Margate-based Hornby has paused all non-UK orders due to uncertainty surrounding Brexit.
The firm, which up to last year spent 18 months of overhauling management and finances to claw back the loss of a ‘ginormous’ £10 million per year over three years, says it hopes to find a solution to a ‘difficult position.’
A statement from the company says: “Due to the uncertainty surrounding the outcome of Brexit and what it will mean for our International customers, we do not feel comfortable accepting orders until we have clear guidelines on how this will affect our Hornby family and the way we price and ship our products.
“Therefore, as of the 15th December 2020, we will pause taking non-UK orders, until 4th January 2021.
“We hope that you can all understand the difficult position we are in and remain patient with us until we can find a solution. 2020 has proved challenging far beyond what any of us could have ever anticipated and we are immeasurably grateful that you have all continued to show your support for the company.
“We are truly lucky to be surrounded by such a wonderful community and we hope that you all have a peaceful holiday season.
“We will be back to normal trading with fervour in the New Year, with ranges, collections and ideas that will be more than worth the wait!”
It is understood Brexit jams and uncertainty over tariffs and extra taxes for British goods are factors in the decision.
Hornby returned office staff to its historic Margate site and opened new showrooms in January last year.
Hornby had moved distribution to Hersden in 2014 and office functions to Discovery Park in 2015, ending more than 60 years of work in Margate. The Scalextric and model train giant then made the decision in 2018 to return to the Ramsgate Road site with the move completed by the start of 2019.

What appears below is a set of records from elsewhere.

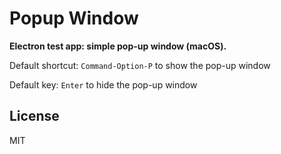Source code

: # Popup Window

**Electron test app: simple pop-up window (macOS).**

Default shortcut: `Command-Option-P` to show the pop-up window

Default key: `Enter` to hide the pop-up window

## License

MIT
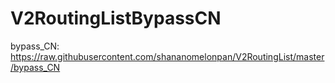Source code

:# V2RoutingListBypassCN
bypass_CN:
    https://raw.githubusercontent.com/shananomelonpan/V2RoutingList/master/bypass_CN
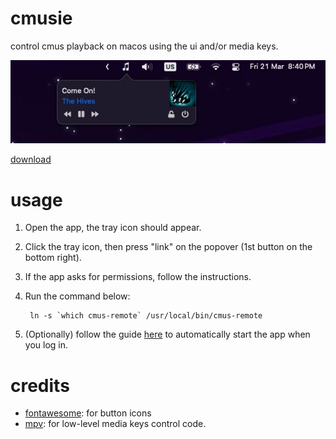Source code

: # cmusie

control cmus playback on macos using the ui and/or media keys.

![preview](https://raw.githubusercontent.com/f0vela/cmusie/master/assets/preview_new.jpg)

[download](https://github.com/nkanaev/cmusie/releases/latest)

# usage

1. Open the app, the tray icon should appear.
2. Click the tray icon, then press "link" on the popover (1st button on the bottom right).
3. If the app asks for permissions, follow the instructions.
4. Run the command below:

        ln -s `which cmus-remote` /usr/local/bin/cmus-remote
5. (Optionally) follow the guide [here](https://support.apple.com/en-gb/guide/mac-help/mh15189/mac) to automatically start the app when you log in.

# credits

* [fontawesome]: for button icons
* [mpv]: for low-level media keys control code.

[fontawesome]: http://fontawesome.com/
[mpv]: https://github.com/mpv-player/mpv
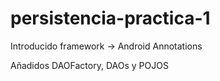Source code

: persistencia-practica-1
=======================

Introducido framework -> Android Annotations

Añadidos DAOFactory, DAOs y POJOS
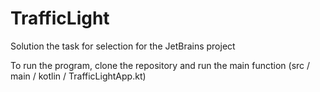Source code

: # TrafficLight

Solution the task for selection for the JetBrains project 

To run the program, clone the repository and run the main function
(src / main / kotlin / TrafficLightApp.kt)
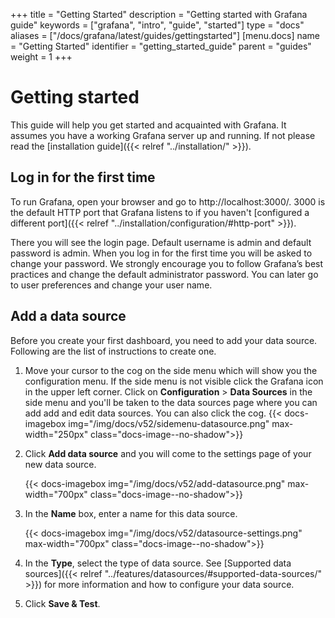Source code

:+++
title = "Getting Started"
description = "Getting started with Grafana guide"
keywords = ["grafana", "intro", "guide", "started"]
type = "docs"
aliases = ["/docs/grafana/latest/guides/gettingstarted"]
[menu.docs]
name = "Getting Started"
identifier = "getting_started_guide"
parent = "guides"
weight = 1
+++

# Getting started

This guide will help you get started and acquainted with Grafana. It assumes you have a working Grafana server up and running. If not please read the [installation guide]({{< relref "../installation/" >}}).

## Log in for the first time

To run Grafana, open your browser and go to http://localhost:3000/. 3000 is the default HTTP port that Grafana listens to if you haven't [configured a different port]({{< relref "../installation/configuration/#http-port" >}}).

There you will see the login page. Default username is admin and default password is admin. When you log in for the first time you will be asked to change your password. We strongly encourage you to follow Grafana’s best practices and change the default administrator password. You can later go to user preferences and change your user name.

## Add a data source

Before you create your first dashboard, you need to add your data source. Following are the list of instructions to create one.

1. Move your cursor to the cog on the side menu which will show you the configuration menu. If the side menu is not visible click the Grafana icon in the upper left corner. Click on **Configuration** > **Data Sources** in the side menu and you'll be taken to the data sources page
   where you can add add and edit data sources. You can also click the cog.
{{< docs-imagebox img="/img/docs/v52/sidemenu-datasource.png" max-width="250px" class="docs-image--no-shadow">}}

2. Click **Add data source** and you will come to the settings page of your new data source.

    {{< docs-imagebox img="/img/docs/v52/add-datasource.png" max-width="700px" class="docs-image--no-shadow">}}

3. In the **Name** box, enter a name for this data source. 

    {{< docs-imagebox img="/img/docs/v52/datasource-settings.png" max-width="700px" class="docs-image--no-shadow">}}

4. In the **Type**, select the type of data source. See [Supported data sources]({{< relref "../features/datasources/#supported-data-sources/" >}}) for more information and how to configure your data source.

5. Click **Save & Test**.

The fate of the UK remains uncertain as the looming deadline of the European Union (EU) transition end date on December 31 fast approaches.
Prime Minister Boris Johnson continues to seek a trade deal with his European partners but major disagreements remain between the two sides over fishing rights and trade competition rules.
Talks have been extended with the European Commission saying there is a ‘narrow path’ to reach agreement.